Top 10 Silly Animals That Are Super Mean (You Get Closer, You Die)

Animals are nice: they do funny things, they hug you sometimes and they keep you company. But some critters absolutely must stay out of your barracks if you don’t want to lose your life. Yes, because among the most cruel animals, there are cute but dangerous animals and animals with funny faces but who have only one desire: to kill you. So stay away. Very far. Far far far away.

1. Momentum

In the imagination of all people who don’t live in Canada, the elk is a big clumsy deer that goes tiep. BUT NENNI! Already, its size is much larger than we think because it is 3 meters high with its antlers, i.e. two Twingos, and can weigh up to 700kg. So not the kind of thing you want to take on the face a good morning. If you come across one, do not try to offer him a sprint because he can run up to 55km/h and 25km/h in the snow. The guy is so violent that he attacks wolves and bears and his only enemies are killer whales, ticks and himself. A single hoof kick can also puncture your rib cage, by the way.

2. The hippopotamus

The hippopotamus is one of the most dangerous animals in the world and it’s good to remember it because we tend to marvel at cute little hippo babies with their big heads. While in truth, this 3000kg tank kills crocodiles without pressure with its 45cm canines and causes nearly 500 human victims per year. You are therefore asked never to show yourselves before his eyes if you do not want to end up crushed just because you exist.

3. The Pelican

This funny-looking little bird is actually a big fdp. With its huge beak that could swallow a Smeg fridge, it doesn’t hesitate to eat anything it finds (and anything that pisses it off too). Kind of fish, turtles, pigeons and even penguins, sometimes for pure pleasure. But its viciousness doesn’t stop there as the pelican doesn’t chew its meal and just lets its victims disintegrate in its stomach. Dirty atmosphere.

4. The coconut crab

If you’re not a big fan of the basic crabs, know that you’ll probably have nightmares for ten weeks after coming across this one. With its 1m long and 4kg, the coconut crab is above all a monster known for its claws which can pinch with a force of 1500 to 3000 newtons. Knowing that the bite of a jaguar is 900 newtons and that of a brown bear, 1400 newtons. Don’t mess with this demon.

5. The lycaon

These sub-hyenas are actually some nice bitches. Indeed, the leader dogs can kill the kids of the lower members of the pack on purpose. All this for what ? To ensure that the babies of the dominants will have enough to eat and that they will not have their surimis bitten by large miskines. Typical toxic alpha male behavior that, tsss.

6. The Adelie Penguin

There’s plenty of evidence that these penguins are jerks, but to name a few, I’ll remind you that they commit murder, robbery, and sexually assault other penguins. They are also necrophiliacs and pedophiles. Do you want more or is it good, have I convinced you? Conclusion, do not be fooled by their big bully heads.

7. The hen

Knowing that chickens are descended from the T-Rex, despite their picturesque appearance, you can imagine that their aggressive behavior is not trivial. It is perhaps also a little for that that we take our legs around our necks when they start to be violent. Know that there are about 25 billion chickens on Earth, which puts us a little in the sauce in case of rebellion. And if by luck, you manage to cut off their heads, know that their bodies will continue to run to catch you and kill you.
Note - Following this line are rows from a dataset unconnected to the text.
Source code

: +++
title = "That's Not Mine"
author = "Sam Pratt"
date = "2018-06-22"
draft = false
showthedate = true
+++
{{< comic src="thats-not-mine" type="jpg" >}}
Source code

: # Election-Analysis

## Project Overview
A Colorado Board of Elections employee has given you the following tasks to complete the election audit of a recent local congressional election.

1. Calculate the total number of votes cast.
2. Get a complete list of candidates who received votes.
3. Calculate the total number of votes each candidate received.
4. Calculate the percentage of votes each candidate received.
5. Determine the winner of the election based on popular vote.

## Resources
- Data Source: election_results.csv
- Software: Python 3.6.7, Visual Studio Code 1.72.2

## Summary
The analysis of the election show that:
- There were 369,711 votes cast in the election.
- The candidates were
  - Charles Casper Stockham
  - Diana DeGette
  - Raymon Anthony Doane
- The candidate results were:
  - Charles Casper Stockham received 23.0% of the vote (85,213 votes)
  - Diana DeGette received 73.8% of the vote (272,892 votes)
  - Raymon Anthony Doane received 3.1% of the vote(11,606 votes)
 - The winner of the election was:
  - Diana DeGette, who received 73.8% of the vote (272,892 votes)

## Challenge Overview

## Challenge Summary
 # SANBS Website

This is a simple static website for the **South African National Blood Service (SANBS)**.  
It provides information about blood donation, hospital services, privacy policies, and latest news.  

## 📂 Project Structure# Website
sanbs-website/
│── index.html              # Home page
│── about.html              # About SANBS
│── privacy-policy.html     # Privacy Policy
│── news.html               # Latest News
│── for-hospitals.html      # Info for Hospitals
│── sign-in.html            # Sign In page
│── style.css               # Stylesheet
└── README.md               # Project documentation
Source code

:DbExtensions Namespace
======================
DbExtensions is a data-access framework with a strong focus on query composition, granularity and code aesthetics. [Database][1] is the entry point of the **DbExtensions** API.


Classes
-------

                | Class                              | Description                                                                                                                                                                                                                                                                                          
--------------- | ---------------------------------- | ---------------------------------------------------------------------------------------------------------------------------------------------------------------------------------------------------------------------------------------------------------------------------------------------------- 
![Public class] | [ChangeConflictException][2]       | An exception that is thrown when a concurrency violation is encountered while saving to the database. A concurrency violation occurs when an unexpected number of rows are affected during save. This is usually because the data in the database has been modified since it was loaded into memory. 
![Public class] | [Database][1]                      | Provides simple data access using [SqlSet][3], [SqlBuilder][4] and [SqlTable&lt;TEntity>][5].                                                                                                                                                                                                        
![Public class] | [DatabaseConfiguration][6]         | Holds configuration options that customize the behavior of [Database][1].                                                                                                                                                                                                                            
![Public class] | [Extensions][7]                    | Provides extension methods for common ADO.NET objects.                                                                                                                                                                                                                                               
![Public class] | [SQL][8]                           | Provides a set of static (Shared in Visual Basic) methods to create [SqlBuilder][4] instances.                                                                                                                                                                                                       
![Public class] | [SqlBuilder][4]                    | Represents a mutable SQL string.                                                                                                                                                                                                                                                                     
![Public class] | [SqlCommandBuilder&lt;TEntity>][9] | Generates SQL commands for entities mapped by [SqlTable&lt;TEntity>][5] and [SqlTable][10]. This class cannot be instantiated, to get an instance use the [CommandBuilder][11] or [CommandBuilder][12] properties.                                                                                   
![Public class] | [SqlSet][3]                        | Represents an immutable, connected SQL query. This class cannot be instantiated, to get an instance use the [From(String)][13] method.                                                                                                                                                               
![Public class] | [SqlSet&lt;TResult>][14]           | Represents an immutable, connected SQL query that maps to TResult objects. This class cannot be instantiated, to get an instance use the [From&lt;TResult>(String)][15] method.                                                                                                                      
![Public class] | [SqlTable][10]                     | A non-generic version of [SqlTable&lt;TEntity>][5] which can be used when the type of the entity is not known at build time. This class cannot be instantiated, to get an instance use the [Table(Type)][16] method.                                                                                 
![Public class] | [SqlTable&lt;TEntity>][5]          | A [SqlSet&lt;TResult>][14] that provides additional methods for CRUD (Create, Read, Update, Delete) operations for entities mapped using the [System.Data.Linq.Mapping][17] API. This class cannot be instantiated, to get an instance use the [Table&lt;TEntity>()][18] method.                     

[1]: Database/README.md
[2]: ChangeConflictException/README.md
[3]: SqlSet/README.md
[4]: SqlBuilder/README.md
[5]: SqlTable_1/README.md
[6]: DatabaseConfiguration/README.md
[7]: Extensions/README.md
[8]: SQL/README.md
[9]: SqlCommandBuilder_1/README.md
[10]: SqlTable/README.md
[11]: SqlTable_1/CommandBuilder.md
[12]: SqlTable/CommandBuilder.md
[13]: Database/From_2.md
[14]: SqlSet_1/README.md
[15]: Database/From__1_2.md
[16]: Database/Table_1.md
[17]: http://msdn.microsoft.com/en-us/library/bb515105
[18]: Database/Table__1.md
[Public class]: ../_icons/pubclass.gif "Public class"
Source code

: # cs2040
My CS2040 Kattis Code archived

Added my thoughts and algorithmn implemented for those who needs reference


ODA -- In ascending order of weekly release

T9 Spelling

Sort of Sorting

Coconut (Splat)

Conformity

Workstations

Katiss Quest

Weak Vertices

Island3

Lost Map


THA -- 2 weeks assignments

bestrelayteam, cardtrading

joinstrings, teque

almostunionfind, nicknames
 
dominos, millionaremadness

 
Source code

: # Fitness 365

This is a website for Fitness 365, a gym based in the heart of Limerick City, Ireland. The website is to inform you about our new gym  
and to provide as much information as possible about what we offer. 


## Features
Yes, it is terrifying.

8. The anteater

Who would have thought that a quiet ant-eater could actually be a bloodthirsty monster? The anteater, however, is not a cute little bushy mammal when you annoy it. With its claws longer than the highway of the sun, it can send you to heaven in two and a half seconds simply by shredding you. Their claws are so powerful they can smash through concrete, so imagine the damage if one of them were to tickle your stomach.

9. The Glutton

You have the right to file a complaint for moral harassment if someone calls you a glutton because you have taken blue cheese quiche five times, because it is not a compliment at all. The glutton, with its thirty kilos dry, attacks grizzly bears, elk, and pumas, which are sometimes up to 25 times its weight and can even attack polar bears, aka the largest carnivore of the world. The guy is such a madman that in winter, instead of resting like many mammals, he hunts and digs up frozen corpses under the snow to eat them. By the way, it’s called gluttonous because it’s able to eat frozen flesh, bones, and even teeth. Just to tell you.

Top 10 silly animals that are super mean (you get closer, you die)
Photo credits (CC BY 2.0): Spencer Wright from North Walsham, England

10. The Cattle Egret

Cattle egrets look like basic birds that are a bit bolstered by life and could almost be mistaken for gulls. If gulls bust their balls stealing food, know that cattle egrets are ten times worse in terms of crimes: they harass their weaker siblings and peck them to push them from the nest to until they fall and crash to the ground. Inclusion and diversity, they don’t know too much.